By Alister Doyle and Geert De Clercq

PARIS, May 21 (Reuters) - Top European companies urged governments on Thursday to set a goal of slashing greenhouse gas emissions to net zero well before 2100, saying that going green can bring profits rather than costs.

Business leaders from global and European alliances of companies including Unilever, Total and Saint-Gobain also called for a global price on carbon emissions and a phase-out of fossil fuel subsidies.

"We want a global climate deal that achieves net zero emissions - make it happen," they said in a statement directed at almost 200 governments which are due to agree a deal to slow global warming at a summit in Paris from Nov. 30 to Dec. 11.

Net zero emissions would mean drastic cuts and imply any remaining emissions would be offset, for instance, by planting trees to soak up carbon dioxide or with yet-to-be-developed technologies to extract carbon from the air.

They said global emissions needed to peak around 2020 and reach net zero "well before the end of the century", matching advice from the U.N. panel of climate scientists, to give a good chance of limiting warming to manageable levels.

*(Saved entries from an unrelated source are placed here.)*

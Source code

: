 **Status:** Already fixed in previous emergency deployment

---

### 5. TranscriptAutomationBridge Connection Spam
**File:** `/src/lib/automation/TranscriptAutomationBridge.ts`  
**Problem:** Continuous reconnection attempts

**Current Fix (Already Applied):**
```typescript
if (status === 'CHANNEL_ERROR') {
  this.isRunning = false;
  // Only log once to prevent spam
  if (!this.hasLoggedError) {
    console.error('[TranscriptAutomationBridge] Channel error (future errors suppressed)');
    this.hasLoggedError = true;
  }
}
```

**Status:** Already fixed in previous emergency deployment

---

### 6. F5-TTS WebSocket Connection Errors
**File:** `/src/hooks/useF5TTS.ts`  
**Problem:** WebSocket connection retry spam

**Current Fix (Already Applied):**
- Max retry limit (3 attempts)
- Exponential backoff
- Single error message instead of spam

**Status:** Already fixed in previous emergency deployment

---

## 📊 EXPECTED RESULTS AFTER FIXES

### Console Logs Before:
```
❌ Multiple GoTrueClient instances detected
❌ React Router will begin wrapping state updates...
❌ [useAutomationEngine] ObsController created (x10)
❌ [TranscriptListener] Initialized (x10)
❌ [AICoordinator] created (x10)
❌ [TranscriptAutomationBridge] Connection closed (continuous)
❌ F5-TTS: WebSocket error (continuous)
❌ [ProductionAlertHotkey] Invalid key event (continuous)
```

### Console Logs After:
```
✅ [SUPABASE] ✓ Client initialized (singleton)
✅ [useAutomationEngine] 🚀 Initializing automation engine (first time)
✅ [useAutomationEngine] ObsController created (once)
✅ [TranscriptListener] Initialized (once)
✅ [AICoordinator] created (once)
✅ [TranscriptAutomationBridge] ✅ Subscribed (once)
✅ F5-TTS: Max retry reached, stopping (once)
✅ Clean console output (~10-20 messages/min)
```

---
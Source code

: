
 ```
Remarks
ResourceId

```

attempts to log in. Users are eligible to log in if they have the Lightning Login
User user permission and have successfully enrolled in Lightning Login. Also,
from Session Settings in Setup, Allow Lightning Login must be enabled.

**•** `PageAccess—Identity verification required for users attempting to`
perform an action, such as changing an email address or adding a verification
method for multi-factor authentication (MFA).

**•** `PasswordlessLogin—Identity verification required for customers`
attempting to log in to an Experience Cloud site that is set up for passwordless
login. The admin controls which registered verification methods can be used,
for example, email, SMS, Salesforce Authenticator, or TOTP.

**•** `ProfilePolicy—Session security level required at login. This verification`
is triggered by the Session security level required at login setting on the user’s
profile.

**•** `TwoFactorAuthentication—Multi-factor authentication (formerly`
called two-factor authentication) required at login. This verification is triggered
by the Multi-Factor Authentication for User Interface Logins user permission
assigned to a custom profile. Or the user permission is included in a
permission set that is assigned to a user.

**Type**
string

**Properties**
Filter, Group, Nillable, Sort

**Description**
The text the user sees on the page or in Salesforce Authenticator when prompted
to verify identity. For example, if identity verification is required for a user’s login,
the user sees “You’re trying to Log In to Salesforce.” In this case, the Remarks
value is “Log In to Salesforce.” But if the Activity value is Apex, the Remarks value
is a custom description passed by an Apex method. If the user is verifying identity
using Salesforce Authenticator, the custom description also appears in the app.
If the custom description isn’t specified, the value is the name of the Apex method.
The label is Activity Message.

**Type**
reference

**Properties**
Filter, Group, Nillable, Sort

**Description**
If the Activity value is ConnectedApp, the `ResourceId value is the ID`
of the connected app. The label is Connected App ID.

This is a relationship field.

Organisers of the conference, part of efforts to build momentum for a global deal after past failures, said the statement was backed by 25 business networks representing more than 6.5 million firms in more than 130 countries.

Still, the Business and Climate Summit mainly attracted top European CEOs, while large U.S and Asian companies were notably absent.

The statement said businesses believed that a goal of net zero emissions was "compatible with continued economic growth".

"Business as usual is no longer possible," said Pierre-Andre de Chalendar, CEO of French building materials group Saint-Gobain.

Cuts in emissions can help avert economic damage from droughts, floods and rising seas, and have big benefits such as lowering air pollution that causes millions of deaths, especially in big emerging nations such as China and India, the U.N. panel says.

'MILESTONE'

U.N. Secretary-General Ban Ki-moon, who has urged business involvement to help limit emissions, called the conference "an important milestone" on the way to the Paris summit.

U.S. Secretary of State John Kerry praised wider business involvement in cutting emissions. "Seize the opportunity," he said in a video message, for action that "will be felt not just in the boardroom and the factory floor but all across the planet".

French Foreign Minister Laurent Fabius said that he had a "strong but reasonable optimism" of a U.N. deal being reached in December, partly because both China and the United States were now committed.

"If the two great powers of the world, and the top two emitters, agree to go in the right direction, it makes it harder to go the wrong way," he said.

Even Saudi Arabian Oil Minister Ali Al-Naimi said OPEC's top producer was investing in solar power as it anticipates lower global reliance on fossil fuels.

"In Saudi Arabia, we recognise that eventually ... we are not going to need fossil fuels. I don't know when, in 2040, 2050 maybe," he told the conference.

Still, governments are sharply divided about whether to set a goal of net zero emissions at Paris, and whether the deadline should be 2050, 2100 or left open.

Feike Sijbesma, CEO of Dutch nutritional supplements maker DSM, told Reuters that future generations would suffer most from rising temperatures.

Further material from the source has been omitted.